What you return must be every line below that includes the word "LangGraph".

[Dataset records]
__________
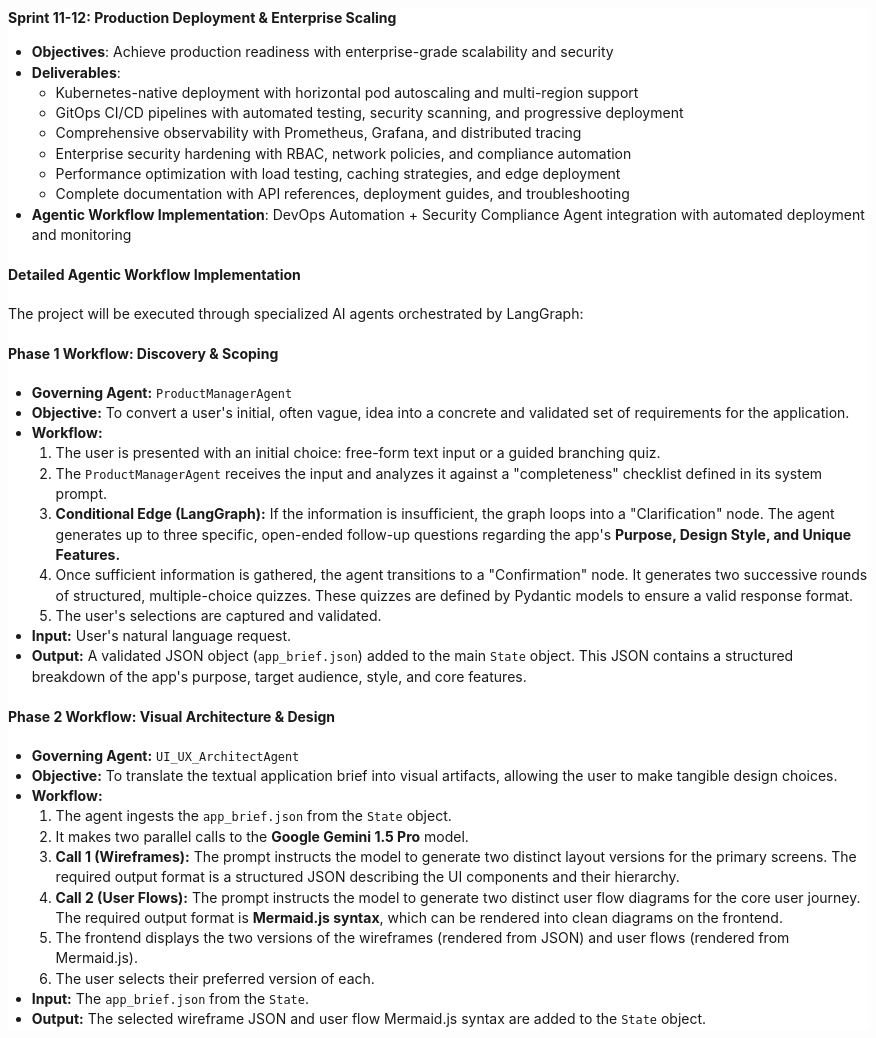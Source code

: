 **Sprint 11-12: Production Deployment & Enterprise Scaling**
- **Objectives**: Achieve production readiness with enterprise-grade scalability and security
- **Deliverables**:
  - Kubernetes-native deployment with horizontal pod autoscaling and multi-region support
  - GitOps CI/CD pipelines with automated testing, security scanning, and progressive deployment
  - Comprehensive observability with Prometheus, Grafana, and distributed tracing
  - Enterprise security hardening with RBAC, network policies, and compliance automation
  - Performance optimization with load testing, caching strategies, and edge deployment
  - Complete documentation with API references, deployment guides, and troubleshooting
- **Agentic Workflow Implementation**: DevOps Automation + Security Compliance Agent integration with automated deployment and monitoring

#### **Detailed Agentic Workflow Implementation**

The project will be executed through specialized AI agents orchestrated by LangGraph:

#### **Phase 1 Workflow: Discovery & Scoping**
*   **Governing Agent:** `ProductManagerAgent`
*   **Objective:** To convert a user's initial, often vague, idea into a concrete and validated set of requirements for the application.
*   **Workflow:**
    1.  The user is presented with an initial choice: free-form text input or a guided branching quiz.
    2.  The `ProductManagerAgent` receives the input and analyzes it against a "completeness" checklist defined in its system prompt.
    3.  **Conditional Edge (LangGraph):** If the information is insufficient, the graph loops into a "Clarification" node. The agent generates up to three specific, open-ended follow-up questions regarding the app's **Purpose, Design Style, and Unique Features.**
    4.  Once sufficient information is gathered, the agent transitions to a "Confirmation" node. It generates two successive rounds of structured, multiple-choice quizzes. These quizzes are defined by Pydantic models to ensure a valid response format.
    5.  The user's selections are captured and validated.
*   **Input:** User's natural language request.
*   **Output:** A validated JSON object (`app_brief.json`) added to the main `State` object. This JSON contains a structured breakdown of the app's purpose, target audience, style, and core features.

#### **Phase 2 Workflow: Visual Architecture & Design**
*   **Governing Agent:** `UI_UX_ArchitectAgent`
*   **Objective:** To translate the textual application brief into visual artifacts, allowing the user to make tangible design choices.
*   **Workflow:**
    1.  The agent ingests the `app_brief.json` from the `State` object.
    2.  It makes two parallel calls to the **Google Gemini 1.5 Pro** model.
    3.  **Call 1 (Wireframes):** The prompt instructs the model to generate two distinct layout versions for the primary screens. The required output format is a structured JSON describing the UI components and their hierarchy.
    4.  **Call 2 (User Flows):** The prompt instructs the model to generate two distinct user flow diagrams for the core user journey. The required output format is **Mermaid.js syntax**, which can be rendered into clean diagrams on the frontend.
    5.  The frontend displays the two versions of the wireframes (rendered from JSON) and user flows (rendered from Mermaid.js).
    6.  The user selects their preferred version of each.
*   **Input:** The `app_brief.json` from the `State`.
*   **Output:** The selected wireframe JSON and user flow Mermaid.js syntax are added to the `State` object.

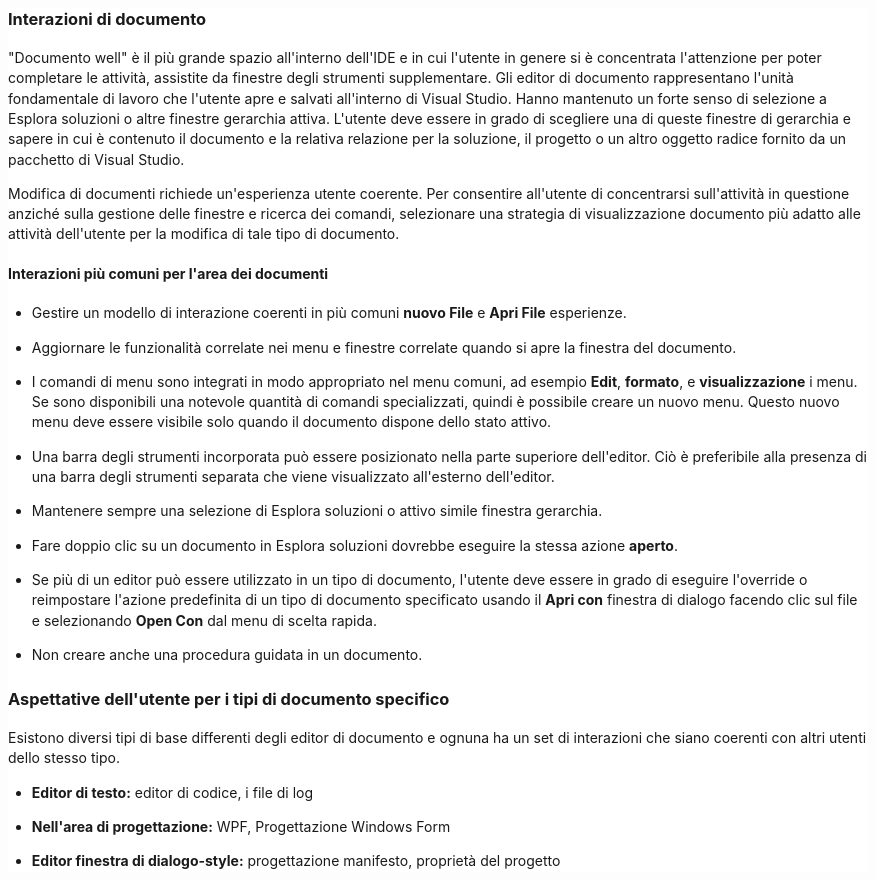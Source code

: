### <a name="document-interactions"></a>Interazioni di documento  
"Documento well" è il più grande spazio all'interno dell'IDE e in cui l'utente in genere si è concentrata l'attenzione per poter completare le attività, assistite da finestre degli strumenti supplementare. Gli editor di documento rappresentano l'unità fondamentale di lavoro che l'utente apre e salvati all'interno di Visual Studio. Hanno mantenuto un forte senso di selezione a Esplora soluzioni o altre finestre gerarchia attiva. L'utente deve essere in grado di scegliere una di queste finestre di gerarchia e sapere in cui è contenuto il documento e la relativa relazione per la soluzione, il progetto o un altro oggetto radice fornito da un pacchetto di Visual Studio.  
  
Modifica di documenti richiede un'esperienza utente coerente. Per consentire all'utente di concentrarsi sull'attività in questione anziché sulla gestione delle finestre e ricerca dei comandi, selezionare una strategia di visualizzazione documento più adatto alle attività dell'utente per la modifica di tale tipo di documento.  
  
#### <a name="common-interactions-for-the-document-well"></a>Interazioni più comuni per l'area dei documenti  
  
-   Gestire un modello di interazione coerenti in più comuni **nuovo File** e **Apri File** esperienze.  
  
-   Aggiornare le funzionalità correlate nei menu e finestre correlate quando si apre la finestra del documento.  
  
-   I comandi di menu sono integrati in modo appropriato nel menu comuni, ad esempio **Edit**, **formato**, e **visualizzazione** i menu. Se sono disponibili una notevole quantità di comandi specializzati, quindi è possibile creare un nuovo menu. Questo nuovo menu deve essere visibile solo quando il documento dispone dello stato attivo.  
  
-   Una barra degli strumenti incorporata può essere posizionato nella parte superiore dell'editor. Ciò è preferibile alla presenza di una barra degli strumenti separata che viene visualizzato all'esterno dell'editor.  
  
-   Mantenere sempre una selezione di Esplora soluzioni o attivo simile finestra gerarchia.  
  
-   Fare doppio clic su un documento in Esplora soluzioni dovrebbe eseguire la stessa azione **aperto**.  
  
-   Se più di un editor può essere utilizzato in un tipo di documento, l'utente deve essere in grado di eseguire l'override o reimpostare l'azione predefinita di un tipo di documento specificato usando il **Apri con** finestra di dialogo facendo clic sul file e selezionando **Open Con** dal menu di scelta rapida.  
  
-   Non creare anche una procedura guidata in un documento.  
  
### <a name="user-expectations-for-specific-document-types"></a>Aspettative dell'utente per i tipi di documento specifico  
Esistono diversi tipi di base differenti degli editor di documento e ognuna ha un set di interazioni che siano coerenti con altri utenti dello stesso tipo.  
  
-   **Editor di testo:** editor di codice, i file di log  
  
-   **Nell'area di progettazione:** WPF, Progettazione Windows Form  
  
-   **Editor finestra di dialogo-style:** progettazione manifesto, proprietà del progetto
__________
> _Answer box_
The project will be executed through specialized AI agents orchestrated by LangGraph:
    3.  **Conditional Edge (LangGraph):** If the information is insufficient, the graph loops into a "Clarification" node. The agent generates up to three specific, open-ended follow-up questions regarding the app's **Purpose, Design Style, and Unique Features.**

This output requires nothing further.